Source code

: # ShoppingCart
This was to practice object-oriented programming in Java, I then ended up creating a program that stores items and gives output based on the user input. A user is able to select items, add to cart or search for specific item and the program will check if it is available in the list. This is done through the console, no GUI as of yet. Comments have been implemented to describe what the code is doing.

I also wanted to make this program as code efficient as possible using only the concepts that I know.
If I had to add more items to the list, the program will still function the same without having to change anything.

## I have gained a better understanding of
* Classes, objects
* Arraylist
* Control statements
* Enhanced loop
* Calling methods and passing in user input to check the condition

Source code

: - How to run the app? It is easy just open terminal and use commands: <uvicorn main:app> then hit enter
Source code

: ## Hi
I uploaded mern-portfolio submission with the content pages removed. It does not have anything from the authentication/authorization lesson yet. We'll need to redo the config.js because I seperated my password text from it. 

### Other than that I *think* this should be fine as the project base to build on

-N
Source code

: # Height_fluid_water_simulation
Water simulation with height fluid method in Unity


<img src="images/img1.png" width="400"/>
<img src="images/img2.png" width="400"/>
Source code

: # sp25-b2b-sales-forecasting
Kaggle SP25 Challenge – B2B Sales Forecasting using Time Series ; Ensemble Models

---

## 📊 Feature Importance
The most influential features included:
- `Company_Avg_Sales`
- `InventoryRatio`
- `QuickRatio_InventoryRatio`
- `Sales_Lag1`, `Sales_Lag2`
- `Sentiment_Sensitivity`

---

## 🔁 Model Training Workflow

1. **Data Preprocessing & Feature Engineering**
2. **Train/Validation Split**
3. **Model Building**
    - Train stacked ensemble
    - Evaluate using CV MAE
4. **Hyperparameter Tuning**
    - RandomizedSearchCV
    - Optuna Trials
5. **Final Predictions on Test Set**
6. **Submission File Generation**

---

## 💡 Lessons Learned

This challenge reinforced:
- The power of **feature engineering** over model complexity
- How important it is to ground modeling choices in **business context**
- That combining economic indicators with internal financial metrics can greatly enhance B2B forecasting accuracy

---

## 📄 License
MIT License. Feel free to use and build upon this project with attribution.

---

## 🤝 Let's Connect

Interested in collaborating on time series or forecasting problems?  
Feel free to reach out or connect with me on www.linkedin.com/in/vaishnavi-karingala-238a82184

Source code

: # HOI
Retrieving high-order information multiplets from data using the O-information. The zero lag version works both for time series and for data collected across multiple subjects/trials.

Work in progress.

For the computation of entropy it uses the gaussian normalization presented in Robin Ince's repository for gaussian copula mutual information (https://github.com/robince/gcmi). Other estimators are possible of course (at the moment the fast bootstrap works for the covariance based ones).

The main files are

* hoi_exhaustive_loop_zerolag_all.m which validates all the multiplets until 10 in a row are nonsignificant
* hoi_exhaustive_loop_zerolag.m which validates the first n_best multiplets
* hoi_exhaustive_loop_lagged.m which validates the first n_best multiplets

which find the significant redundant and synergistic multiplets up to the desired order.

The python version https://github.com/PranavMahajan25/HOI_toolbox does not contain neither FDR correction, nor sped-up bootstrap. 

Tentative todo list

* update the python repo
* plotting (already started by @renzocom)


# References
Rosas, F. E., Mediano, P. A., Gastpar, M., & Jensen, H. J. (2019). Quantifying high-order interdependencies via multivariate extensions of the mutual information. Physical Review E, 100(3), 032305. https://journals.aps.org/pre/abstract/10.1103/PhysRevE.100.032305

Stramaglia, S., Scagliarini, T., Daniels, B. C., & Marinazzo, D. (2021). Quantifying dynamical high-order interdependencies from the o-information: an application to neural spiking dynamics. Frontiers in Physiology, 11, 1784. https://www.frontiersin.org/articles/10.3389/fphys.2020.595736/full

== == ==

▶ **Work order**
Reproduce the entries above in full, precisely as written.

▶ **Exercise answer**
Source code

: # ShoppingCart
This was to practice object-oriented programming in Java, I then ended up creating a program that stores items and gives output based on the user input. A user is able to select items, add to cart or search for specific item and the program will check if it is available in the list. This is done through the console, no GUI as of yet. Comments have been implemented to describe what the code is doing.

I also wanted to make this program as code efficient as possible using only the concepts that I know.
If I had to add more items to the list, the program will still function the same without having to change anything.

## I have gained a better understanding of
* Classes, objects
* Arraylist
* Control statements
* Enhanced loop
* Calling methods and passing in user input to check the condition

Source code

: - How to run the app? It is easy just open terminal and use commands: <uvicorn main:app> then hit enter
Source code

: ## Hi
I uploaded mern-portfolio submission with the content pages removed. It does not have anything from the authentication/authorization lesson yet. We'll need to redo the config.js because I seperated my password text from it. 

### Other than that I *think* this should be fine as the project base to build on

-N
Source code

: # Height_fluid_water_simulation
Water simulation with height fluid method in Unity


<img src="images/img1.png" width="400"/>
<img src="images/img2.png" width="400"/>
Source code

: # sp25-b2b-sales-forecasting
Kaggle SP25 Challenge – B2B Sales Forecasting using Time Series ; Ensemble Models

---

## 📊 Feature Importance
The most influential features included:
- `Company_Avg_Sales`
- `InventoryRatio`
- `QuickRatio_InventoryRatio`
- `Sales_Lag1`, `Sales_Lag2`
- `Sentiment_Sensitivity`

---

## 🔁 Model Training Workflow

1. **Data Preprocessing & Feature Engineering**
2. **Train/Validation Split**
3. **Model Building**
    - Train stacked ensemble
    - Evaluate using CV MAE
4. **Hyperparameter Tuning**
    - RandomizedSearchCV
    - Optuna Trials
5. **Final Predictions on Test Set**
6. **Submission File Generation**

---

## 💡 Lessons Learned

This challenge reinforced:
- The power of **feature engineering** over model complexity
- How important it is to ground modeling choices in **business context**
- That combining economic indicators with internal financial metrics can greatly enhance B2B forecasting accuracy

---

## 📄 License
MIT License. Feel free to use and build upon this project with attribution.

---

## 🤝 Let's Connect

Interested in collaborating on time series or forecasting problems?  
Feel free to reach out or connect with me on www.linkedin.com/in/vaishnavi-karingala-238a82184

Source code

: # HOI
Retrieving high-order information multiplets from data using the O-information. The zero lag version works both for time series and for data collected across multiple subjects/trials.

Work in progress.

For the computation of entropy it uses the gaussian normalization presented in Robin Ince's repository for gaussian copula mutual information (https://github.com/robince/gcmi). Other estimators are possible of course (at the moment the fast bootstrap works for the covariance based ones).

The main files are

* hoi_exhaustive_loop_zerolag_all.m which validates all the multiplets until 10 in a row are nonsignificant
* hoi_exhaustive_loop_zerolag.m which validates the first n_best multiplets
* hoi_exhaustive_loop_lagged.m which validates the first n_best multiplets

which find the significant redundant and synergistic multiplets up to the desired order.

The python version https://github.com/PranavMahajan25/HOI_toolbox does not contain neither FDR correction, nor sped-up bootstrap. 

Tentative todo list

* update the python repo
* plotting (already started by @renzocom)


# References
Rosas, F. E., Mediano, P. A., Gastpar, M., & Jensen, H. J. (2019). Quantifying high-order interdependencies via multivariate extensions of the mutual information. Physical Review E, 100(3), 032305. https://journals.aps.org/pre/abstract/10.1103/PhysRevE.100.032305

Stramaglia, S., Scagliarini, T., Daniels, B. C., & Marinazzo, D. (2021). Quantifying dynamical high-order interdependencies from the o-information: an application to neural spiking dynamics. Frontiers in Physiology, 11, 1784. https://www.frontiersin.org/articles/10.3389/fphys.2020.595736/full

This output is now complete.